EXERCISE BRIEF :: Please copy out every line in the entries that includes the word "Research".

Data items:
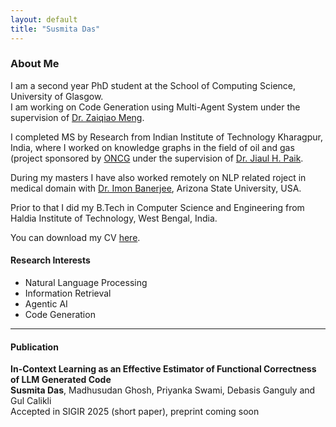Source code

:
```yaml
---
layout: default
title: "Susmita Das"
---
```





###  About Me

I am a second year PhD student at the School of Computing Science, University of Glasgow.  
I am working on Code Generation using Multi-Agent System under the supervision of [Dr. Zaiqiao Meng](https://mengzaiqiao.github.io/).

I completed MS by Research from Indian Institute of Technology Kharagpur, India, where I worked on knowledge graphs in the field of oil and gas (project sponsored by [ONCG](https://ongcindia.com/web/eng) under the supervision of [Dr. Jiaul H. Paik](https://jiaul.github.io/).

During my masters I have also worked remotely on NLP related roject in medical domain with [Dr. Imon Banerjee](https://search.asu.edu/profile/3997231), Arizona State University, USA. 

Prior to that I did my B.Tech in Computer Science and Engineering from Haldia Institute of Technology, West Bengal, India.

You can download my CV <a href="assets/Susmita_Das_UofG.pdf" download>here</a>.

 




#### Research Interests

- Natural Language Processing  
- Information Retrieval  
- Agentic AI  
- Code Generation

---


#### Publication  
**In-Context Learning as an Effective Estimator of Functional Correctness of LLM Generated Code**  <br>
**Susmita Das**, Madhusudan Ghosh, Priyanka Swami, Debasis Ganguly and Gul Calikli  <br>
Accepted in SIGIR 2025 (short paper), preprint coming soon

RESPONSE FOR THIS EXERCISE ::
I completed MS by Research from Indian Institute of Technology Kharagpur, India, where I worked on knowledge graphs in the field of oil and gas (project sponsored by [ONCG](https://ongcindia.com/web/eng) under the supervision of [Dr. Jiaul H. Paik](https://jiaul.github.io/).
#### Research Interests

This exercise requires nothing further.